▶ **Problem requirements**
Take the data from its first line. Print each line exactly until the line containing "1. Download de" has been printed too.

▶ **Data in this exercise**

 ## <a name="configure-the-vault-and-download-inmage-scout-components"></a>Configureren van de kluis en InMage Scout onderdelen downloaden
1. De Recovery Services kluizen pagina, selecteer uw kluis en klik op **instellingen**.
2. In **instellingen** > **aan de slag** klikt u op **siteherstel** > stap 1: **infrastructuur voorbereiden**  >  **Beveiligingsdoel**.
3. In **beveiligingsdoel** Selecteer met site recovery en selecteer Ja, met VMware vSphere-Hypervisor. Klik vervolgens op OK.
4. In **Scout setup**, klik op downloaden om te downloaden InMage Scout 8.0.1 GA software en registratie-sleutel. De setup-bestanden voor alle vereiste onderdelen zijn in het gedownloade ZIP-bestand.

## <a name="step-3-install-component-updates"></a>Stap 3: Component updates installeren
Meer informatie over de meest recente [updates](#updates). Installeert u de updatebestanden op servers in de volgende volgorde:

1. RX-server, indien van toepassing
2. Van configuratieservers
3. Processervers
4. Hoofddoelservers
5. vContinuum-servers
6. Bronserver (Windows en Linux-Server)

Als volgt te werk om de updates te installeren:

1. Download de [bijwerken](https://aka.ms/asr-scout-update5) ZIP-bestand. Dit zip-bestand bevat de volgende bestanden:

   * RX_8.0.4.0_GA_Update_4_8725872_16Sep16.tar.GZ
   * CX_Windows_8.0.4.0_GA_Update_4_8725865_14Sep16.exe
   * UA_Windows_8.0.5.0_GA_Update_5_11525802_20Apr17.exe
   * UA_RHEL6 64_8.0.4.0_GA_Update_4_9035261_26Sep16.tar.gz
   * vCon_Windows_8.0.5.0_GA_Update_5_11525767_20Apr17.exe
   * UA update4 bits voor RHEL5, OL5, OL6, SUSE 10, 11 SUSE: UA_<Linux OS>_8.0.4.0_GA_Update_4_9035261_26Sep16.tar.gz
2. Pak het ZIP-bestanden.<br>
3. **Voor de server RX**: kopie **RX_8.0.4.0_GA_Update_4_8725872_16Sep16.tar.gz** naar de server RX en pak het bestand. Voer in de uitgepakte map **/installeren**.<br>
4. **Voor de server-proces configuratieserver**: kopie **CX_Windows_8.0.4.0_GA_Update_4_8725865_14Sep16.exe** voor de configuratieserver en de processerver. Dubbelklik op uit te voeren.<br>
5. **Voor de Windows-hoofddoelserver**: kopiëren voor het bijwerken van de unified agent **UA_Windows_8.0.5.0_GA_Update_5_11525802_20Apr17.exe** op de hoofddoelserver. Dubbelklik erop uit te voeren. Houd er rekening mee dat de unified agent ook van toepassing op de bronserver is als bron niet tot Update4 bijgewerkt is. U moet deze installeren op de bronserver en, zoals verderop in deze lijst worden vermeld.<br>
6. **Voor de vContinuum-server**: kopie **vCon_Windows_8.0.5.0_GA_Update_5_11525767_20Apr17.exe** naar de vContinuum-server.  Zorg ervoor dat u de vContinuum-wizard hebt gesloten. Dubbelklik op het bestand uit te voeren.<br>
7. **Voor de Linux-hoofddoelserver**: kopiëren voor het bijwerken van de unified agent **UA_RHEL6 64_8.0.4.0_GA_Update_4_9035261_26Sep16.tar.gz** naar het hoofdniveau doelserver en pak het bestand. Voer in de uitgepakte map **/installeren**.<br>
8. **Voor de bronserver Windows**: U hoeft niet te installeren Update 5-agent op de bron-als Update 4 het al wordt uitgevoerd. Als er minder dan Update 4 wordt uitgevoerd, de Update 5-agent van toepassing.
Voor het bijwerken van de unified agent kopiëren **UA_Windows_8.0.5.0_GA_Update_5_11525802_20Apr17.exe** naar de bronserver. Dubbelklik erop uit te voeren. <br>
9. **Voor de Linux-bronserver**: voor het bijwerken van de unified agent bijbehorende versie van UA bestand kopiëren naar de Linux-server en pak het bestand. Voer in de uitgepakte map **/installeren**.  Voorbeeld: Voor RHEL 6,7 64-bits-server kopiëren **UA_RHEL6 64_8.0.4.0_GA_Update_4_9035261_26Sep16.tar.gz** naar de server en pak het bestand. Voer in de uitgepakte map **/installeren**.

▶ **Response to this exercise**
 ## <a name="configure-the-vault-and-download-inmage-scout-components"></a>Configureren van de kluis en InMage Scout onderdelen downloaden
1. De Recovery Services kluizen pagina, selecteer uw kluis en klik op **instellingen**.
2. In **instellingen** > **aan de slag** klikt u op **siteherstel** > stap 1: **infrastructuur voorbereiden**  >  **Beveiligingsdoel**.
3. In **beveiligingsdoel** Selecteer met site recovery en selecteer Ja, met VMware vSphere-Hypervisor. Klik vervolgens op OK.
4. In **Scout setup**, klik op downloaden om te downloaden InMage Scout 8.0.1 GA software en registratie-sleutel. De setup-bestanden voor alle vereiste onderdelen zijn in het gedownloade ZIP-bestand.

## <a name="step-3-install-component-updates"></a>Stap 3: Component updates installeren
Meer informatie over de meest recente [updates](#updates). Installeert u de updatebestanden op servers in de volgende volgorde:

1. RX-server, indien van toepassing
2. Van configuratieservers
3. Processervers
4. Hoofddoelservers
5. vContinuum-servers
6. Bronserver (Windows en Linux-Server)

Als volgt te werk om de updates te installeren:

1. Download de [bijwerken](https://aka.ms/asr-scout-update5) ZIP-bestand. Dit zip-bestand bevat de volgende bestanden:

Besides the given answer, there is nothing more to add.